Lakin Tanrının erkekleri kadınlara kayyım atadığına inancın ciddi ve vahim bir mesele olduğunu da unutmayalım. Sahanın dışındaki seküler kadınların konunun onlarla alakalı olmadığı, kendini Müslümanlık kimliği içinde gören kadınların derdine yanması beklentisi de dolarla harcama yapmadığına göre kurun yükselmesini niye dert edineceğini soran akılla karşılaştırılabilir. Teo-politik, kimseyi dışarıda bırakmamacasına ağlarını örerken her şey herkesle ilgili.
Politik egemenliği elinde tutan dindarlık, antik Yunan’dan miras inançla Tanrıyı veya yarı Tanrı önderlerini memnun etmeye odaklandığından ahlaka bağlılığı ödev görmüyor, ötekilerin hukukunu hiçe saymakta sakınca bulmuyor, doğaya ve canlı hayata kötülük yapmamayı yükümlülük saymıyor. Bu din kültürünün net çıktısı olan Müslümanlıkların psikopatolojik halleri sürpriz değil o nedenle.
Oysa dindeki sosyal düzenlemeler (ahkam) zaten de, ibadetler bile Allah’ı memnun etmek için değil. Bilakis hepsi de bireysel olarak insanı mükemmelleştirmek ve kemale ermiş insanlardan oluşan ideal bir toplum yaratmak için. Mesela kurbanla ilgili ayetteki uyarı tam da buna yönelik: “Ne etleri ne de kanlarının Allah’ta karşılığı var. Onda karşılığı olan tek şey, sizden tezahür edecek korunup sakınmadır (takva).” (Hac 37). Allah’a inanç ile diğer Tanrı tasavvurlarını birbirinden ayıran budur. Kurban adamak diğer Tanrılar için geçerlidir; öfkesini dindirmek ve hoşnutluğunu kazanmak için; beklentileri karşılasın diye onu memnun etmek üzere. Bunların hiçbiri Allah hakkında geçerli değildir. Ama mevcut, müesses, popüler ve yaygın Müslümanlık ne yapıyorsa Allah’ı mutlu etmek için yapıyor, insanlara zarar verme pahasına.

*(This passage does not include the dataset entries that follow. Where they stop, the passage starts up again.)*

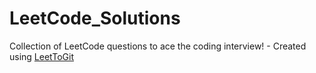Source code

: # LeetCode_Solutions
Collection of LeetCode questions to ace the coding interview! - Created using [LeetToGit](https://github.com/itsluminous/LeetToGit)
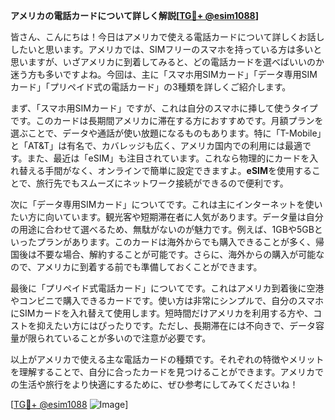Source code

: **アメリカの電話カードについて詳しく解説[[TG💪+ @esim1088](https://t.me/s/esim1088)]**

皆さん、こんにちは！今日はアメリカで使える電話カードについて詳しくお話ししたいと思います。アメリカでは、SIMフリーのスマホを持っている方は多いと思いますが、いざアメリカに到着してみると、どの電話カードを選べばいいのか迷う方も多いですよね。今回は、主に「スマホ用SIMカード」「データ専用SIMカード」「プリペイド式の電話カード」の3種類を詳しくご紹介します。

まず、「スマホ用SIMカード」ですが、これは自分のスマホに挿して使うタイプです。このカードは長期間アメリカに滞在する方におすすめです。月額プランを選ぶことで、データや通話が使い放題になるものもあります。特に「T-Mobile」と「AT&T」は有名で、カバレッジも広く、アメリカ国内での利用には最適です。また、最近は「eSIM」も注目されています。これなら物理的にカードを入れ替える手間がなく、オンラインで簡単に設定できますよ。**eSIM**を使用することで、旅行先でもスムーズにネットワーク接続ができるので便利です。

次に「データ専用SIMカード」についてです。これは主にインターネットを使いたい方に向いています。観光客や短期滞在者に人気があります。データ量は自分の用途に合わせて選べるため、無駄がないのが魅力です。例えば、1GBや5GBといったプランがあります。このカードは海外からでも購入できることが多く、帰国後は不要な場合、解約することが可能です。さらに、海外からの購入が可能なので、アメリカに到着する前でも準備しておくことができます。

最後に「プリペイド式電話カード」についてです。これはアメリカ到着後に空港やコンビニで購入できるカードです。使い方は非常にシンプルで、自分のスマホにSIMカードを入れ替えて使用します。短時間だけアメリカを利用する方や、コストを抑えたい方にはぴったりです。ただし、長期滞在には不向きで、データ容量が限られていることが多いので注意が必要です。

以上がアメリカで使える主な電話カードの種類です。それぞれの特徴やメリットを理解することで、自分に合ったカードを見つけることができます。アメリカでの生活や旅行をより快適にするために、ぜひ参考にしてみてくださいね！

[[TG💪+ @esim1088](https://t.me/s/esim1088) ![Image](https://i.postimg.cc/Y0z9fWf4/image.png)]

Tüm mezhep ve meşrepleriyle gözümüzün önündeki kortejinde Müslümanlık kimliğinin İslam’ın muharref endamı olduğunu tespit edelim. O yüzden merhum Ali Şeriati’nin “İnsanın Dört Zindanı”na beşinci zindan olarak Müslümanlığı eklemeyi teklif ediyorum. Nasip olursa bu beşinci zindanı yazacağım.
Tahrifatı ifşa etmenin dikkat çekici mücadelesini rahmetli Yaşar Nuri (Öztürk) hoca verdi. Bu işin öncüsüdür. Medreseli ve akademili bir âlim olması itibariyle İslam’ı kaplamış müsilajı temizleme çabasının ihya ve tecdid geleneği içinde anlamı büyük. Dijital tedavülün her şeyin önüne geçtiği şu fenalık zamanlarında tahrifata suçüstü faaliyetinden ekmek yiyenlerin ise bu gayrette yeri yok. Bilakis şovun devam edebilmesi için parodi acaipliklerin yerinde durmasını istiyor bile olabilirler. İnançsızlık aktivizminin, çarpıtmaları ortaya çıkaran incelemelerden memnuniyetsizlik duyması gibi.
Dijital hakikat ve online popülerlik -konuyu çalışan sosyoloji doktora seyrüseferindeki kızımla sohbetler vesilesiyle- hassas ölçümle radarımda. Mesela Müslümanlığı radikalleştiren Filistin başlığına dijital tedavül perspektifiyle bakmayı denemem bu yüzden. “Pallywood” denilen Filistin endüstrisinde gösteri en mühim parti çünkü.
Netanyahu iktidarı, Kassamcıların 7 Ekim’deki Aksa Tufanı saldırısına Gazze’ye kıyamet yağdıran intikamla cevap verirken Filistin endüstrisinde sıkça rastladık görünür olma, aradan sıyrılma, onbeş dakikalığına şöhreti yakalama çabalarına. Optimum faydayı bulma mühendisliğinin örnekleri hepsi de. IBAN esaslı nitelikli çarpma kampanyalarında belli bir rasyonellik var. O nedenle işin akçeli yanı yalnızca kriminal ve kapsam dışı. Asıl üzerinde durulması gereken, nevrotik dinsellikle ilgili olanı. Microsoft CEO’suna iki çift laf etmenin küresel etkisini ve yarattığı dijital popülerliği görünce Erdoğan’ı protestodan umduğunu bulamamaktan hayıflanan kızcağızınki durumun özeti aslında.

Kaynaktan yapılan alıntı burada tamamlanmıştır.